> **Work item**: Search the entries for the word "Joel". Copy every line where it turns up.
START Input data
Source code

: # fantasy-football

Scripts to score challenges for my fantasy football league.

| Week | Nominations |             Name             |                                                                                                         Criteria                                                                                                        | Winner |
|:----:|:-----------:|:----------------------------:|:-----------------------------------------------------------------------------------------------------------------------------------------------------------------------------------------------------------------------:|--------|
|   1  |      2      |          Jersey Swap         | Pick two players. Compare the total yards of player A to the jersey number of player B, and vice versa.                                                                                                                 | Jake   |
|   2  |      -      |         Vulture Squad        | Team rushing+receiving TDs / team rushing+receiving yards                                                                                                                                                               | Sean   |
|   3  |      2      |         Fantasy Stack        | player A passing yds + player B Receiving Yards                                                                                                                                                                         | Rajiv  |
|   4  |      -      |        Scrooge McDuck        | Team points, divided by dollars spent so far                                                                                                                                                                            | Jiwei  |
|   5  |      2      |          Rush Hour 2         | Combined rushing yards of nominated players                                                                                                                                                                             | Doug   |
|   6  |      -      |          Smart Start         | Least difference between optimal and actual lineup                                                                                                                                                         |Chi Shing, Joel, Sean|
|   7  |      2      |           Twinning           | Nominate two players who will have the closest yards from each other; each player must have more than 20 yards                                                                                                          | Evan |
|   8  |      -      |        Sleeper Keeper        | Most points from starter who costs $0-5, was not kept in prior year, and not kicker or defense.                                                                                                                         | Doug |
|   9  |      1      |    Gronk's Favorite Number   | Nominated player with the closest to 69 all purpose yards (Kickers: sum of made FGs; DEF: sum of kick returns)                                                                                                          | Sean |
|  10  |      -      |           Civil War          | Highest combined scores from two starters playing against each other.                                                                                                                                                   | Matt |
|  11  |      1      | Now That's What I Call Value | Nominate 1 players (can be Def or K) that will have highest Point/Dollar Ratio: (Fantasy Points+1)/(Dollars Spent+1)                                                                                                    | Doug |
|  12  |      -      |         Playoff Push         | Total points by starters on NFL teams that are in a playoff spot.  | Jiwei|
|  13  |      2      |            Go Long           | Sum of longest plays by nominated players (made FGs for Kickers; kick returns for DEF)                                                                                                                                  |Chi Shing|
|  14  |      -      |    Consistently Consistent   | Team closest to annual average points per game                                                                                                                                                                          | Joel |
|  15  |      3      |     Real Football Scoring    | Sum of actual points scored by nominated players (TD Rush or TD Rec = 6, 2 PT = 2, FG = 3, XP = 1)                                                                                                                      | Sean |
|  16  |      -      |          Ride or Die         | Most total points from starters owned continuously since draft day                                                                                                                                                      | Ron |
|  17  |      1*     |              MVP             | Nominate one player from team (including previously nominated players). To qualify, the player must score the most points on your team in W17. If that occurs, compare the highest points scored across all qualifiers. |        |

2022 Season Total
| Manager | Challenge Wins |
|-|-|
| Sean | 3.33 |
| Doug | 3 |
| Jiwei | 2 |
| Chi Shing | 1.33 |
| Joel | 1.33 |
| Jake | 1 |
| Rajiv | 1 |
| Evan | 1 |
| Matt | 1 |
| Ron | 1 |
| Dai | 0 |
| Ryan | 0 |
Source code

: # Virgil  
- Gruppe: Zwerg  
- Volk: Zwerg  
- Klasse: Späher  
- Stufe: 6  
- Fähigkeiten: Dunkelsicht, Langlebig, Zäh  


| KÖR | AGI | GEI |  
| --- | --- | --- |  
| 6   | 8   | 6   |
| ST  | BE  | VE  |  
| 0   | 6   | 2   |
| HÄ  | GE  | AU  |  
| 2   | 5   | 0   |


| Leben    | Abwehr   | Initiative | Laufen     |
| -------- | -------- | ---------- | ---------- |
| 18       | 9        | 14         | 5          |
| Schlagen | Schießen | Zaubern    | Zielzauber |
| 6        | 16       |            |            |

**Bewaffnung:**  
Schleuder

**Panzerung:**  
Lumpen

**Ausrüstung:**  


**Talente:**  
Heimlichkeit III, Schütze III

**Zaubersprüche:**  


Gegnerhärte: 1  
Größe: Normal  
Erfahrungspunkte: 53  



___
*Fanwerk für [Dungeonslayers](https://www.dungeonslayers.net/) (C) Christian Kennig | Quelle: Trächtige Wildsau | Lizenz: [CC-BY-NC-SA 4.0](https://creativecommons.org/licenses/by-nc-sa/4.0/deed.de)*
END Input data
> **Response to this task**:
|   6  |      -      |          Smart Start         | Least difference between optimal and actual lineup                                                                                                                                                         |Chi Shing, Joel, Sean|
|  14  |      -      |    Consistently Consistent   | Team closest to annual average points per game                                                                                                                                                                          | Joel |
| Joel | 1.33 |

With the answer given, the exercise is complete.